Records follow. Copy every line with "supporting".

LISTED ENTRIES:
════

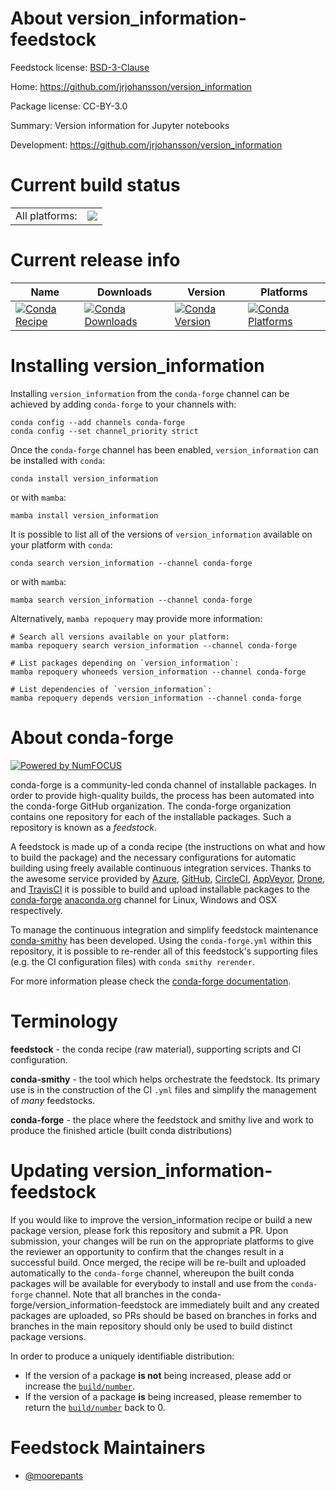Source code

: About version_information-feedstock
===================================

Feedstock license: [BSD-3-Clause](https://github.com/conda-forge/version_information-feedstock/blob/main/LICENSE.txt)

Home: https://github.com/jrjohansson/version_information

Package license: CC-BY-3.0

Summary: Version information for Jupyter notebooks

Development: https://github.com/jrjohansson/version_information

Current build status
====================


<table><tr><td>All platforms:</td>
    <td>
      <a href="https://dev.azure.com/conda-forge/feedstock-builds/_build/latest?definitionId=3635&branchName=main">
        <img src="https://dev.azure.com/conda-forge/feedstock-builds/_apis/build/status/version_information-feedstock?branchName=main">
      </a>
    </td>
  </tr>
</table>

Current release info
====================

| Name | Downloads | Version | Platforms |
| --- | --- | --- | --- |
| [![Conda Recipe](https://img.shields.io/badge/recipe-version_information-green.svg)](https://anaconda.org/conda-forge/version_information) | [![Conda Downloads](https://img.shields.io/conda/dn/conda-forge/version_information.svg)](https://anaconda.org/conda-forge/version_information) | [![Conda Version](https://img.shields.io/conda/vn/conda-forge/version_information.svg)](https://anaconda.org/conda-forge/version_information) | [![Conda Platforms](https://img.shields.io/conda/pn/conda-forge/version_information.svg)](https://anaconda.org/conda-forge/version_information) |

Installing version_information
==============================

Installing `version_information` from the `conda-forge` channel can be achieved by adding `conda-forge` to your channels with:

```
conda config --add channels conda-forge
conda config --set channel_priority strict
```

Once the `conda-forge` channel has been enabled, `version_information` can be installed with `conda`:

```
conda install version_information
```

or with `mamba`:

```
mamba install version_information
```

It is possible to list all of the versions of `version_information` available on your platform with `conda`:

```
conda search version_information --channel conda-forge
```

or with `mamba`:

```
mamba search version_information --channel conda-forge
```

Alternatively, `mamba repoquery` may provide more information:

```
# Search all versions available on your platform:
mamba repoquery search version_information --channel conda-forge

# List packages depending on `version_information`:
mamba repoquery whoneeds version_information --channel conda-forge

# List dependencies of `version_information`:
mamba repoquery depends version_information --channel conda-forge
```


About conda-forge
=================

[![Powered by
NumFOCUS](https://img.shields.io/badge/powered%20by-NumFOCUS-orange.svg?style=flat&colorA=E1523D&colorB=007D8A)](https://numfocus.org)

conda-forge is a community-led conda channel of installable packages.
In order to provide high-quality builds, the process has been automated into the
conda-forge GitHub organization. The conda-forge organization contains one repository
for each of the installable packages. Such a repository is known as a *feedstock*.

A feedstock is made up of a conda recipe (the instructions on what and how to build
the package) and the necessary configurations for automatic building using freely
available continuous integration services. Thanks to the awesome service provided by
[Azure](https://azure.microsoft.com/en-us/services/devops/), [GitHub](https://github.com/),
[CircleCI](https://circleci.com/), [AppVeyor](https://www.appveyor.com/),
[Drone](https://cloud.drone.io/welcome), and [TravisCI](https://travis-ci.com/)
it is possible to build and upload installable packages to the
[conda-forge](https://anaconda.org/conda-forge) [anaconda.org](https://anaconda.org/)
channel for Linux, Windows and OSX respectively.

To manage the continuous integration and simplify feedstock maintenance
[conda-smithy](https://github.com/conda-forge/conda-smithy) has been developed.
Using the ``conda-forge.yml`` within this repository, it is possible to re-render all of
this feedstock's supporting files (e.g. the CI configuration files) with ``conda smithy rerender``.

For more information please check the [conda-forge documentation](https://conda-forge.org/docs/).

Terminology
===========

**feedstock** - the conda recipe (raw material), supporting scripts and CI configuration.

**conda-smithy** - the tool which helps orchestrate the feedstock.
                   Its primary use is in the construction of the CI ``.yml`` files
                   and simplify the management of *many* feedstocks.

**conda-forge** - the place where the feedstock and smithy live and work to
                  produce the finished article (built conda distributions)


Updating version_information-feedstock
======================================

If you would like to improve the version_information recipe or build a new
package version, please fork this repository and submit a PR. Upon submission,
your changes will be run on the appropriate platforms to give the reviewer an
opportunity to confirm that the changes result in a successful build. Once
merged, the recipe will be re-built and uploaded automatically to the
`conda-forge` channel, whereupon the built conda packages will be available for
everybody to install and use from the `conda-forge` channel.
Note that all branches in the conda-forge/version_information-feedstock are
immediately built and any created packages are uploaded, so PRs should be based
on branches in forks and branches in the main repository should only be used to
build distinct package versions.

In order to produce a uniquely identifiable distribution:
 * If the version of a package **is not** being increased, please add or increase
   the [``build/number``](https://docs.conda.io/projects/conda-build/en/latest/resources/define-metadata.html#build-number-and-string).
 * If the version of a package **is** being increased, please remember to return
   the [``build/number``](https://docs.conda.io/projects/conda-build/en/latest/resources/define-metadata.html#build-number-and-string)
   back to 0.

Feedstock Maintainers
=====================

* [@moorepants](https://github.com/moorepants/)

════

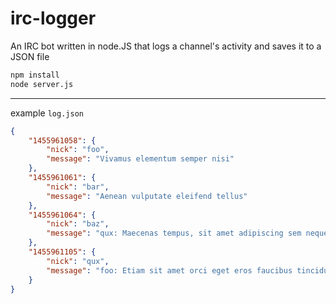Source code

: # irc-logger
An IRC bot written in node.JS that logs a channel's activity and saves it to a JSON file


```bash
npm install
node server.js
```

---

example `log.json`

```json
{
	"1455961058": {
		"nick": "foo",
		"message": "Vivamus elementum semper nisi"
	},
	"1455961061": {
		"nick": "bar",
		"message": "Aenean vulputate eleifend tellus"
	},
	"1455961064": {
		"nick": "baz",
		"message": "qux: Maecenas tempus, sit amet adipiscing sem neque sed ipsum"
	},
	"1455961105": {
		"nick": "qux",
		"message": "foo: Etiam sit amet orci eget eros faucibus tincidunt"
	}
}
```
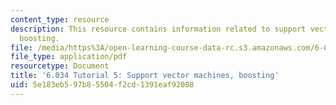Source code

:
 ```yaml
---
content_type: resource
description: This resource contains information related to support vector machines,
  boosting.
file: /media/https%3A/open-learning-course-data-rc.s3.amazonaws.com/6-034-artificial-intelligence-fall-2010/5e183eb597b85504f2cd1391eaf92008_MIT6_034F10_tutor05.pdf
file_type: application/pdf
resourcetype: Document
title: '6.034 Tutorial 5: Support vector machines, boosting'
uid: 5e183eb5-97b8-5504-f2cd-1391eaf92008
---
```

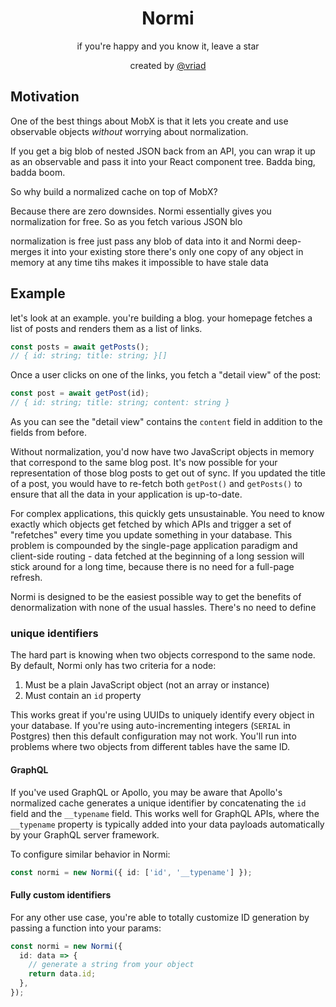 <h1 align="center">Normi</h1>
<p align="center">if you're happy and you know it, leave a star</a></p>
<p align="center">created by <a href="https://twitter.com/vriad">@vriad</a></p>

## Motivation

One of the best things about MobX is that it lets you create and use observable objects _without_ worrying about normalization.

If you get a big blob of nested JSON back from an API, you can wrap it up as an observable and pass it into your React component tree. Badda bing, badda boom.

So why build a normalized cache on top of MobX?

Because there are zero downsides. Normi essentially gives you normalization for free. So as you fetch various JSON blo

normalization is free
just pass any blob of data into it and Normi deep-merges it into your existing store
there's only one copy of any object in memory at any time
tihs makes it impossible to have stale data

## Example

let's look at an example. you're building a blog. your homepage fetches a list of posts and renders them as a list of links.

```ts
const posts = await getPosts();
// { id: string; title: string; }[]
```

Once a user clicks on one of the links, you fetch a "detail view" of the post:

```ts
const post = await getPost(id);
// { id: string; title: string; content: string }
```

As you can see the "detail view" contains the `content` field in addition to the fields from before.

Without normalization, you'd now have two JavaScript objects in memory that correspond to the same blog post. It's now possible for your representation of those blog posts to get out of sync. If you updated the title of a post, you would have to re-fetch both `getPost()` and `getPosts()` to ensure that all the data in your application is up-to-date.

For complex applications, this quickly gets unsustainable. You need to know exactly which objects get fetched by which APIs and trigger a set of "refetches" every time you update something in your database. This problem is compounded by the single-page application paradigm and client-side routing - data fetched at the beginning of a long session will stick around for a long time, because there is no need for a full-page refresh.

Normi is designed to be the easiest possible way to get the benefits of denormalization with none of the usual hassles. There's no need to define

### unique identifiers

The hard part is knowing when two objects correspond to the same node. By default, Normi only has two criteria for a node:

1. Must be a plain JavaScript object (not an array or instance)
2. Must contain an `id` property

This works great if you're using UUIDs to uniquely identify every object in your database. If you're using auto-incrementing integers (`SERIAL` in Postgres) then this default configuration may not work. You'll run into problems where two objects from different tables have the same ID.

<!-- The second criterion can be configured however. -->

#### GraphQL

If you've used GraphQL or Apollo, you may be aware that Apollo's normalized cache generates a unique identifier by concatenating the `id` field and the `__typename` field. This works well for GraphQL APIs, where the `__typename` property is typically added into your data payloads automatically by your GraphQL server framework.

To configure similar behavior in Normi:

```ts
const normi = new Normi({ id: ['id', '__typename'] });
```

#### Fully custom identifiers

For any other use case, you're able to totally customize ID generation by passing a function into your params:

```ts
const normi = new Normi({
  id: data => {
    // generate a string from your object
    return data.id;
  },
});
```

════

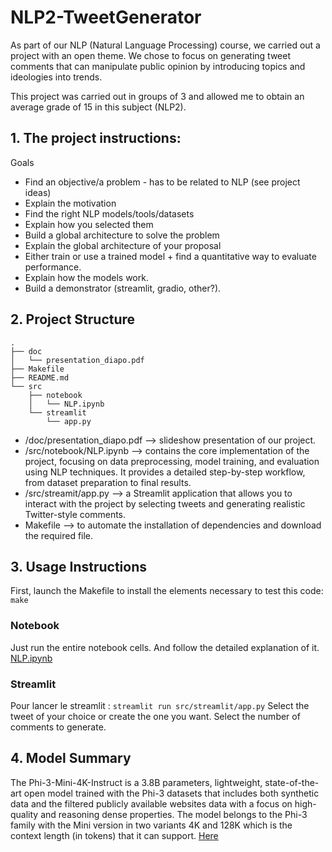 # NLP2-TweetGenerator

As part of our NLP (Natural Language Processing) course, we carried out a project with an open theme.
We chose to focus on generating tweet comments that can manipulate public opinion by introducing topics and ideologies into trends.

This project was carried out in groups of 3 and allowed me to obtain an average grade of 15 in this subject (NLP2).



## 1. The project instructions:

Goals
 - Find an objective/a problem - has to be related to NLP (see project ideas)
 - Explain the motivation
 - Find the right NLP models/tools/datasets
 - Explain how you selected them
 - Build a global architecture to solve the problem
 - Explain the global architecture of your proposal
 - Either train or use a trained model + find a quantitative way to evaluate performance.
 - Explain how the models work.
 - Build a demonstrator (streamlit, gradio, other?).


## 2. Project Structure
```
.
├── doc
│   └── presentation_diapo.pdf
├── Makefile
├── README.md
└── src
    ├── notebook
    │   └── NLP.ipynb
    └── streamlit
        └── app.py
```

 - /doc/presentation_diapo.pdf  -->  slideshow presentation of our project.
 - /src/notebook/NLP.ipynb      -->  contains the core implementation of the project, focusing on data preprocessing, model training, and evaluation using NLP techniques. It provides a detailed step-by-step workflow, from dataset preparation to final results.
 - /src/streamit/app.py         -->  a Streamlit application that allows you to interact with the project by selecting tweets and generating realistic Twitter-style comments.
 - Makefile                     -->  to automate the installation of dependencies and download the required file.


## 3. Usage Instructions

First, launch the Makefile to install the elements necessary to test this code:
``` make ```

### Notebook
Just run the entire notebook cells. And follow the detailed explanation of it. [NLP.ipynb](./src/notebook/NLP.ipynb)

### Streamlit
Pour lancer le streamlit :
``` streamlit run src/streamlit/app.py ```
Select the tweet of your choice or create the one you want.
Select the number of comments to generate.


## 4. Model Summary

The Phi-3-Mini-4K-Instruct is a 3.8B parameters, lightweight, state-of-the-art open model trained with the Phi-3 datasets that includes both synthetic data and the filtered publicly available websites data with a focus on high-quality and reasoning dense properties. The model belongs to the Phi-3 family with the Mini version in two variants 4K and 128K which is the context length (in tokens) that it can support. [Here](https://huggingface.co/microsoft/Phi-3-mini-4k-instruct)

════

EXPECTED ANSWER:
this feedstock's supporting files (e.g. the CI configuration files) with ``conda smithy rerender``.
**feedstock** - the conda recipe (raw material), supporting scripts and CI configuration.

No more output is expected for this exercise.